Postby two-bit on Fri Dec 25, 2009 9:17 am

Many moons ago a flathead Ford taught me a very important lesson about Dwell and point gap.
Flat 6's LOVE to back fire when the dwell is wrong, much to the demise of the very old and worn out exhaust valves. Another time about that end of it.

Dwell and point gap.
The book says set the points @ .17, dwell angle @ 27-31degrees.
Most of the time i have found that the "recommended" point gap of .17 is a good place to start. I set up all of my point dizzy's by dwell. Not by point gap. Adjust your point gap to get the dwell reading of 27-31 degrees. Sometimes your point gap may end up being .15, sometimes .21, but what is the most important is your dwell angle.
I really don't use a timing light anymore, never did much in the past. I use a glass of water to set my engine timing.
Glass of water???? Hey Two-bit, are you loosing it??? No, i'm not loosing it.
I have seen a lot of balancer rings shift over the years, and your timing marks won't be quite right. So i use a glass of water to set my timing.

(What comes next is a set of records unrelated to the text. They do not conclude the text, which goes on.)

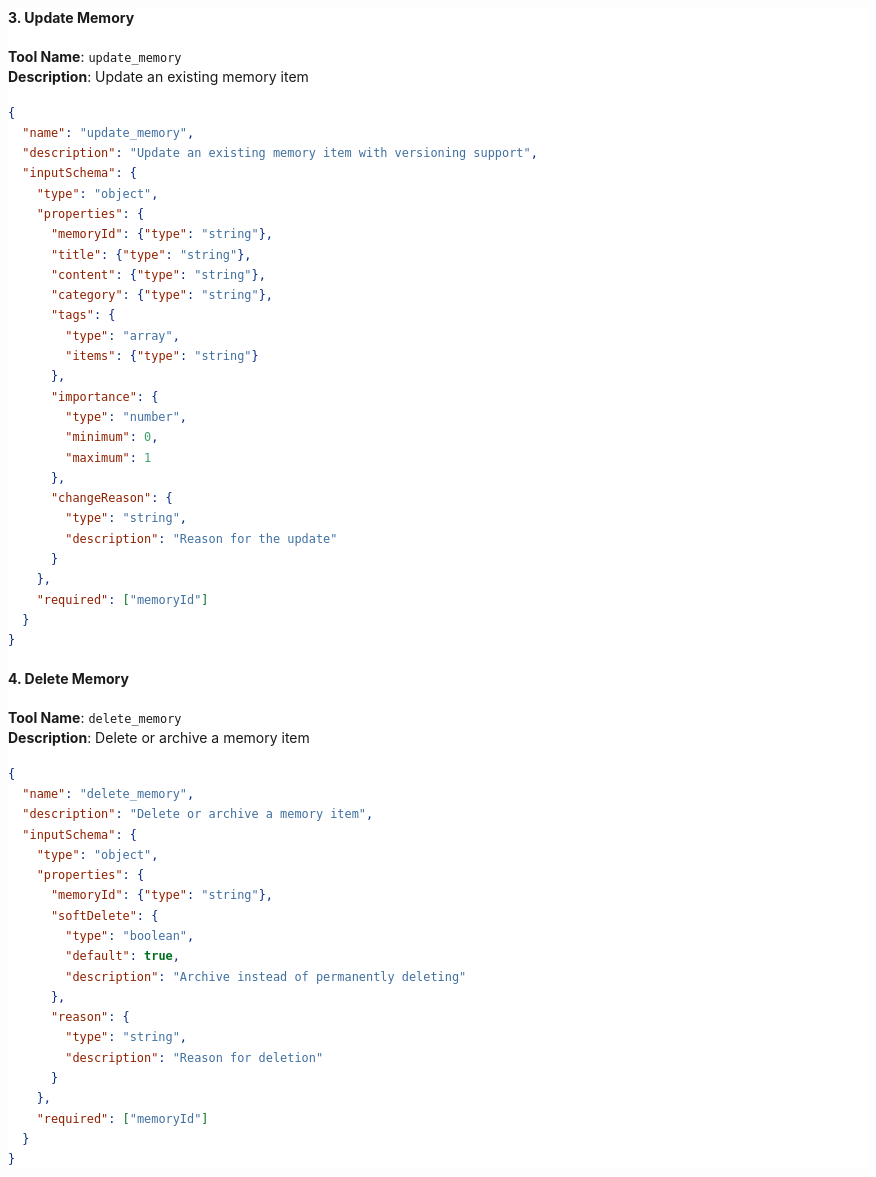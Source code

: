 #### 3. Update Memory
**Tool Name**: `update_memory`  
**Description**: Update an existing memory item

```json
{
  "name": "update_memory",
  "description": "Update an existing memory item with versioning support",
  "inputSchema": {
    "type": "object",
    "properties": {
      "memoryId": {"type": "string"},
      "title": {"type": "string"},
      "content": {"type": "string"},
      "category": {"type": "string"},
      "tags": {
        "type": "array",
        "items": {"type": "string"}
      },
      "importance": {
        "type": "number",
        "minimum": 0,
        "maximum": 1
      },
      "changeReason": {
        "type": "string",
        "description": "Reason for the update"
      }
    },
    "required": ["memoryId"]
  }
}
```

#### 4. Delete Memory  
**Tool Name**: `delete_memory`  
**Description**: Delete or archive a memory item

```json
{
  "name": "delete_memory",
  "description": "Delete or archive a memory item",
  "inputSchema": {
    "type": "object",
    "properties": {
      "memoryId": {"type": "string"},
      "softDelete": {
        "type": "boolean",
        "default": true,
        "description": "Archive instead of permanently deleting"
      },
      "reason": {
        "type": "string",
        "description": "Reason for deletion"
      }
    },
    "required": ["memoryId"]
  }
}
```
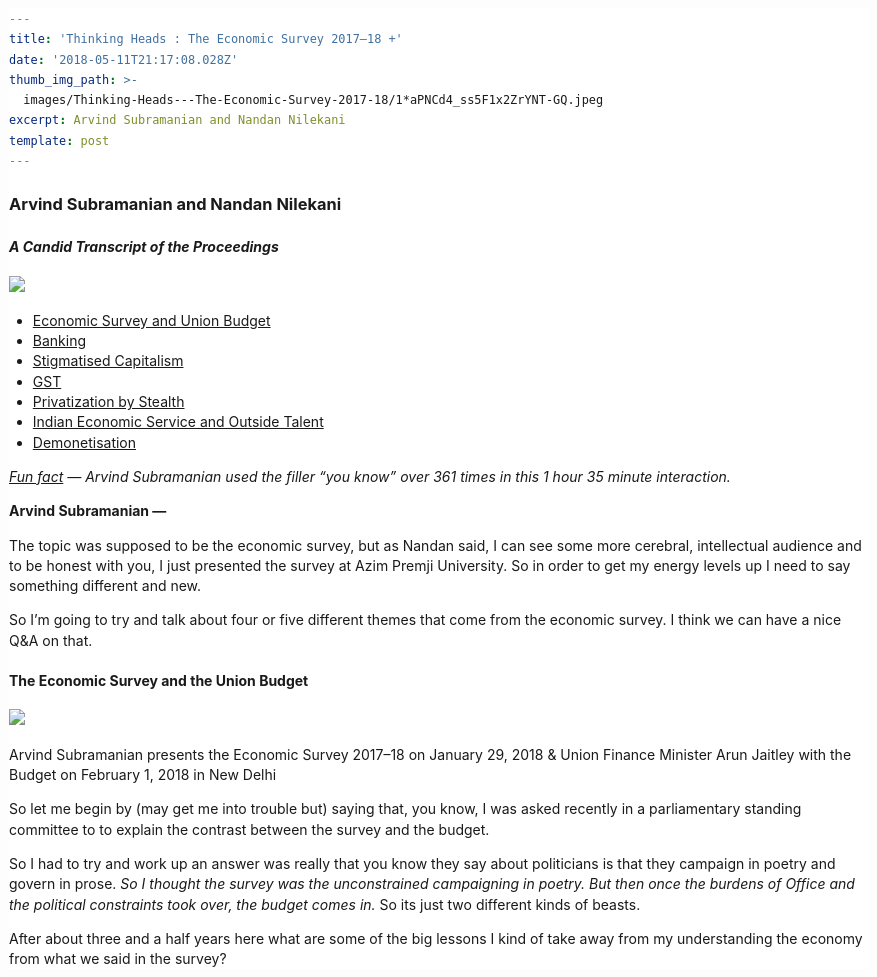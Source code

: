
 ```yaml
---
title: 'Thinking Heads : The Economic Survey 2017–18 +'
date: '2018-05-11T21:17:08.028Z'
thumb_img_path: >-
  images/Thinking-Heads---The-Economic-Survey-2017-18/1*aPNCd4_ss5F1x2ZrYNT-GQ.jpeg
excerpt: Arvind Subramanian and Nandan Nilekani
template: post
---
```

### Arvind Subramanian and Nandan Nilekani

#### *A Candid Transcript of the Proceedings*

![](/images/Thinking-Heads---The-Economic-Survey-2017-18/1*aPNCd4_ss5F1x2ZrYNT-GQ.jpeg)

*   [Economic Survey and Union Budget](#b633)
*   [Banking](#3746)
*   [Stigmatised Capitalism](#8491)
*   [GST](#2e0a)
*   [Privatization by Stealth](#a4c9)
*   [Indian Economic Service and Outside Talent](#e9d4)
*   [Demonetisation](#83a4)

[*Fun fact*](http://www.ibtimes.com/uh-you-know-why-do-americans-say-you-know-use-other-verbal-fillers-so-often-1549810) *— Arvind Subramanian used the filler “you know” over 361 times in this 1 hour 35 minute interaction.*

**Arvind Subramanian —**

The topic was supposed to be the economic survey, but as Nandan said, I can see some more cerebral, intellectual audience and to be honest with you, I just presented the survey at Azim Premji University. So in order to get my energy levels up I need to say something different and new.

So I’m going to try and talk about four or five different themes that come from the economic survey. I think we can have a nice Q&A on that.

#### The Economic Survey and the Union Budget

![](/images/Thinking-Heads---The-Economic-Survey-2017-18/1*7wcbPK7PV9X2DWa2doritA.png)

<figcaption>Arvind Subramanian presents the Economic Survey 2017–18 on January 29, 2018 &amp; Union Finance Minister Arun Jaitley with the Budget on February 1, 2018 in New&nbsp;Delhi</figcaption>

So let me begin by (may get me into trouble but) saying that, you know, I was asked recently in a parliamentary standing committee to to explain the contrast between the survey and the budget.

So I had to try and work up an answer was really that you know they say about politicians is that they campaign in poetry and govern in prose. *So I thought the survey was the unconstrained campaigning in poetry. But then once the burdens of Office and the political constraints took over, the budget comes in.* So its just two different kinds of beasts.

After about three and a half years here what are some of the big lessons I kind of take away from my understanding the economy from what we said in the survey?
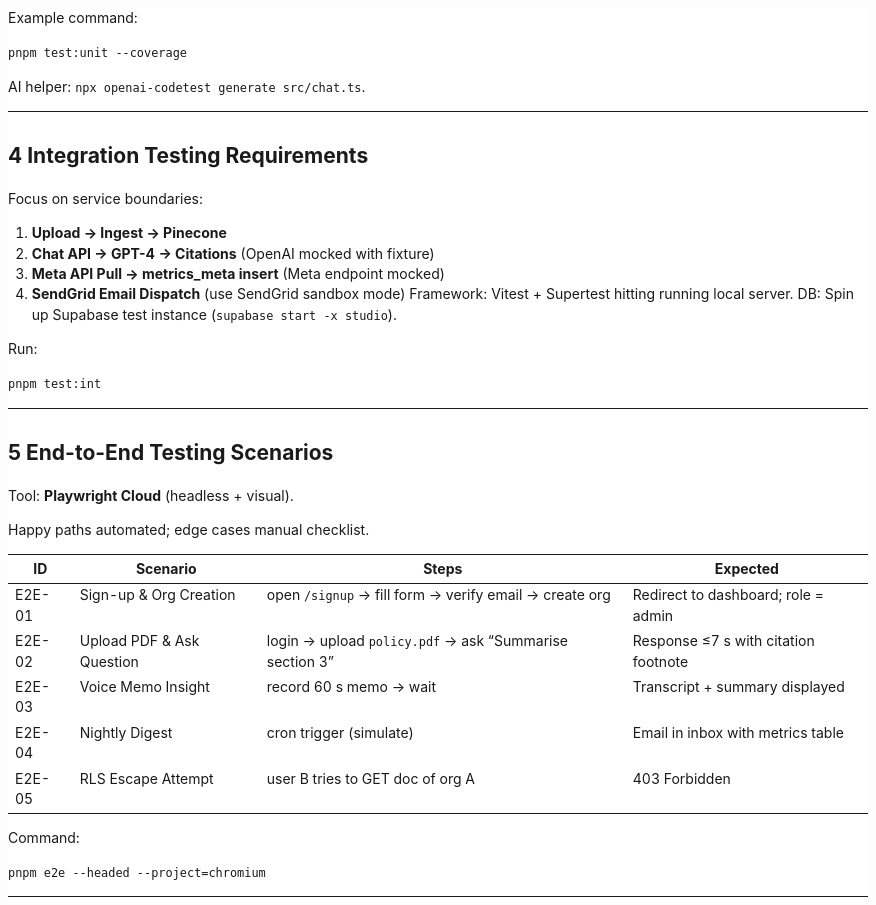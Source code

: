 Example command:

```
pnpm test:unit --coverage

```

AI helper: `npx openai-codetest generate src/chat.ts`.

---

## 4 Integration Testing Requirements

Focus on service boundaries:

1. **Upload → Ingest → Pinecone**
2. **Chat API → GPT-4 → Citations** (OpenAI mocked with fixture)
3. **Meta API Pull → metrics_meta insert** (Meta endpoint mocked)
4. **SendGrid Email Dispatch** (use SendGrid sandbox mode)
Framework: Vitest + Supertest hitting running local server.
DB: Spin up Supabase test instance (`supabase start -x studio`).

Run:

```
pnpm test:int

```

---

## 5 End-to-End Testing Scenarios

Tool: **Playwright Cloud** (headless + visual).

Happy paths automated; edge cases manual checklist.

| ID | Scenario | Steps | Expected |
| --- | --- | --- | --- |
| E2E-01 | Sign-up & Org Creation | open `/signup` → fill form → verify email → create org | Redirect to dashboard; role = admin |
| E2E-02 | Upload PDF & Ask Question | login → upload `policy.pdf` → ask “Summarise section 3” | Response ≤7 s with citation footnote |
| E2E-03 | Voice Memo Insight | record 60 s memo → wait | Transcript + summary displayed |
| E2E-04 | Nightly Digest | cron trigger (simulate) | Email in inbox with metrics table |
| E2E-05 | RLS Escape Attempt | user B tries to GET doc of org A | 403 Forbidden |

Command:

```
pnpm e2e --headed --project=chromium

```

---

If you want to try it here's how it works:
Unplug your vacuum advance line like normal.
Get a clear glass container with a large base ( i prefer a mason jar), and find a good place to put it on the engine block where it will stand up right.
Start the engine, look very closely at the rings in the water in the glass. Are they originating from the center of the container, or from the sides?
Adjust your dizzy very slowly until the the rings in the water originate from the center of the container.
Recheck you dwell. Hook up your vacuum advance line, and take it for a spin around the block.
You might like it.

The water in the glass acts as a resonator so that you can physically see the harmonic balance of the engine. Once you have the Harmonic balance "tuned" to the correct "frequency" all eight cylinders in your engine will be firing in "balance" of each other. The better engine balance you have, the better performance you get.
I learned this trick from an old hot rodder who used to build flathead V-8's, and Buick OHV Straight 8's. He told me that once you change the cam angles and durations, the factory timing marks are no longer any good.
I have used this method for years on everything from air cooled 4-V engines to 3.0L Mitsu's. A friend of my sons even used this method to "tune" the engine in his Honda. He used the water glass on the air intake, and then a laptop computer to adjust his engine timing. He says reprogramming  his brain box according to this method has gained him .5 seconds in the 1/4 mile.
I don't know if this has helped you at all.
Hopefully it will some how.

Two-bit
Last edited by two-bit on Sat Dec 26, 2009 8:25 am, edited 1 time in total.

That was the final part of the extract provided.